Однажды забрел на заседание «Ландыша», но Сысой, сильно за это время заскучавший, накинулся с воплем:

— И ты смеешь к нам приходить?! После всей той коррупции?

Да, я коррумпировался. Но как-то мало.

И я вышел. Лунем ему не стать никогда. Специально прошел мимо дома Луня на Крюковом канале. Думаю, встреться мы сейчас с ним, нашли бы друг для друга немного доброты. Все-таки душа у него есть, хотя и хитрая. И вспоминается он почему-то тепло: может быть, по сравнению с нынешними?..

Что еще? Был тут в доме культуры моряков на встрече общественности с Фалько. Говорил-то он горячо и потом, пожимая со сцены руки, пожал и мою, но явно не узнал при этом. Кто я ему? Пересекались однажды… Таких у него полно. Да и невозможно, наверно, различить отдельные лица в толпе? Конечно, хотелось бы это проверить — но где ж я возьму толпу? Только старина Зорин меня узнал, помахал. Есть и удачи. В ГНИИ чумы, где я вел литературный кружок, с нового года возобновилось финансирование. Так что я теперь снова на коне. К сожалению, на зачумленном.

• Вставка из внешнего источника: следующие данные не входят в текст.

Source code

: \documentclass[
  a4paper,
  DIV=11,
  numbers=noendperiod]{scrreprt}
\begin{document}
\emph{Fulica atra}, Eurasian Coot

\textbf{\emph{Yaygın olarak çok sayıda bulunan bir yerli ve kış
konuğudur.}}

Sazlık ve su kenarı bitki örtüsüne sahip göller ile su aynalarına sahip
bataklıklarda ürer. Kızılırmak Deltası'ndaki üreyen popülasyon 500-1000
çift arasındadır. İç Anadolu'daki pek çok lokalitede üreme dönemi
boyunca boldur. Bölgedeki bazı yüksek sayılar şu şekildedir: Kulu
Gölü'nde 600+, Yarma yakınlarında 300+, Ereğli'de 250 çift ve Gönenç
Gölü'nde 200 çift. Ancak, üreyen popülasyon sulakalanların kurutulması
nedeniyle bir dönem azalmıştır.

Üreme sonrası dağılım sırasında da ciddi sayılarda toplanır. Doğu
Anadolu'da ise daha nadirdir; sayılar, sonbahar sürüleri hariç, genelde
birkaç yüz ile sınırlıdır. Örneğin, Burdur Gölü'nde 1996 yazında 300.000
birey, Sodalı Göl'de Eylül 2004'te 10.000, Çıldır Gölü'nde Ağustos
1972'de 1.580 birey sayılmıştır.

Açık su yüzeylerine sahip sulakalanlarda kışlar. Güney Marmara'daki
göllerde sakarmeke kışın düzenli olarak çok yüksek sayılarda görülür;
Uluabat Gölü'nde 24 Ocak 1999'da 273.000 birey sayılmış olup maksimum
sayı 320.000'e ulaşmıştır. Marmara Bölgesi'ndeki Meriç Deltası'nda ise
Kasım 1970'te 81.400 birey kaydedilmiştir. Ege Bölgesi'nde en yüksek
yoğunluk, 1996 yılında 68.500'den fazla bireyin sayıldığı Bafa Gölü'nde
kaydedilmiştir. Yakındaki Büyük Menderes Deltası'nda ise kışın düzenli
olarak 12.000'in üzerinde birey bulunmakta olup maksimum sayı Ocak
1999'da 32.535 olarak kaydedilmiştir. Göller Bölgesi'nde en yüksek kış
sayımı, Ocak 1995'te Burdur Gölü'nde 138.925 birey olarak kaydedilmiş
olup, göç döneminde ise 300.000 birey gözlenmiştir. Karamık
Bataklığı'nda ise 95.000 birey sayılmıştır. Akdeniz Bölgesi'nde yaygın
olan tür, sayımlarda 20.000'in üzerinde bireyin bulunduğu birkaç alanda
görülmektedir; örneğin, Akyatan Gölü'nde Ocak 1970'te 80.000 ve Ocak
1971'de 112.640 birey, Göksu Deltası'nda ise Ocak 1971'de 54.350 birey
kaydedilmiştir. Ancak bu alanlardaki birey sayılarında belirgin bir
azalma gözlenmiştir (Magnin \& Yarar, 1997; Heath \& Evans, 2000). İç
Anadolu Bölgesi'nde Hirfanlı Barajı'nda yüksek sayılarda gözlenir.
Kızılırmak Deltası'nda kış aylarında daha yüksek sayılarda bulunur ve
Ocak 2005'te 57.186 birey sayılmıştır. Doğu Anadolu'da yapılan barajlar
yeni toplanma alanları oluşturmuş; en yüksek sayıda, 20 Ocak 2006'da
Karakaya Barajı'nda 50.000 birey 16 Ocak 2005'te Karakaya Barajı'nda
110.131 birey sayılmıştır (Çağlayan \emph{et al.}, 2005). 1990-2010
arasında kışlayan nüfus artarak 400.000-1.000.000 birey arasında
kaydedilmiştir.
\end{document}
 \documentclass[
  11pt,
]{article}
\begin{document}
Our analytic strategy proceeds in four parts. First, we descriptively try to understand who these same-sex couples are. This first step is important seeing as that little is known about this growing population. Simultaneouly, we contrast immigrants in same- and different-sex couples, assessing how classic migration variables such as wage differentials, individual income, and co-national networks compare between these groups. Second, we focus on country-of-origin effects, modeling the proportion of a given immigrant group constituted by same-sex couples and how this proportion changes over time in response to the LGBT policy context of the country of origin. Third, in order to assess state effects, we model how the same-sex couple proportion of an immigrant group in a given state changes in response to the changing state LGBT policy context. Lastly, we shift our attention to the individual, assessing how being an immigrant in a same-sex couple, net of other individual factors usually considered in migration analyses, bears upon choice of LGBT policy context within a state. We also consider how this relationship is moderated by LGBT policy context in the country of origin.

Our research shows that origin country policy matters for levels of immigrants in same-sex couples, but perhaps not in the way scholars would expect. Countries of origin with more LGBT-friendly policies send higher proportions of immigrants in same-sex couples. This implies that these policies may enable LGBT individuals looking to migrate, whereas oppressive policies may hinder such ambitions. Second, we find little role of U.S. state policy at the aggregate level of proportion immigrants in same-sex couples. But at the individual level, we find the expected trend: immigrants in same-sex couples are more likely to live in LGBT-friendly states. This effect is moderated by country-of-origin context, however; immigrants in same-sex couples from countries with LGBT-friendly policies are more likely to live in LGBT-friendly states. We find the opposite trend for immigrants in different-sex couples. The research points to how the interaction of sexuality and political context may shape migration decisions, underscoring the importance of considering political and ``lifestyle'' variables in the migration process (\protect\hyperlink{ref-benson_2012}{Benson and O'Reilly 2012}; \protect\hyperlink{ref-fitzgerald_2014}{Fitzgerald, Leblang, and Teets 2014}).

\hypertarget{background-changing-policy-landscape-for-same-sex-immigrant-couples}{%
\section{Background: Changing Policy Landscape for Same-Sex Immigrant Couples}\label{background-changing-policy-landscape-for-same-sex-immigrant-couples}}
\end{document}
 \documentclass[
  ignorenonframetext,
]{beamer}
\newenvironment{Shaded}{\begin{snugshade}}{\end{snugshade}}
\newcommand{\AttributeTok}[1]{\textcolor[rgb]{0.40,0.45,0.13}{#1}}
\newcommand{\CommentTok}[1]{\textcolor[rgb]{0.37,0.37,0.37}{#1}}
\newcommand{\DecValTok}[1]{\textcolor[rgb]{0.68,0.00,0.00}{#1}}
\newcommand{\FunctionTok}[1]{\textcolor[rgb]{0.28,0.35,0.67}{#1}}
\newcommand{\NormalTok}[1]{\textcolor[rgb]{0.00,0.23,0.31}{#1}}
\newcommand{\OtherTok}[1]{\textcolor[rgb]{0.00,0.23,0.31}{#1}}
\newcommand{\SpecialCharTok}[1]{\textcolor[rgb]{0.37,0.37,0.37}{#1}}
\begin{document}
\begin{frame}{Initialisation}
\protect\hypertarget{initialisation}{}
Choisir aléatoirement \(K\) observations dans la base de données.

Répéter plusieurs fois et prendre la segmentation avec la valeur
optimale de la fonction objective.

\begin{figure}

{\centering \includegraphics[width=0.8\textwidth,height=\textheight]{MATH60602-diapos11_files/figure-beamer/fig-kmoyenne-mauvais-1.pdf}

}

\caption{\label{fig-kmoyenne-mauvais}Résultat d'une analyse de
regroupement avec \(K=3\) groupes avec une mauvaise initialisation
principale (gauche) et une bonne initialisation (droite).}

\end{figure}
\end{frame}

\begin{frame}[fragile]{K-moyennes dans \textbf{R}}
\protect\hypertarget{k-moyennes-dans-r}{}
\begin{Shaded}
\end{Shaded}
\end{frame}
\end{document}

Написал басню «Мышь и батон», где батон все-таки побеждает.

Крот здоровается со мной на лестнице бегло: забыл, видимо, своего замгенерального!

Однажды только погутарили с ним. Я вышел из дома очень рано: чумовики почему-то любят литературой заниматься до начала рабочего дня. И у парадной стоял Крот, ждал машину. Было еще темно, но на тонком снегу кто-то уже отпечатал черные следы через двор наискосок.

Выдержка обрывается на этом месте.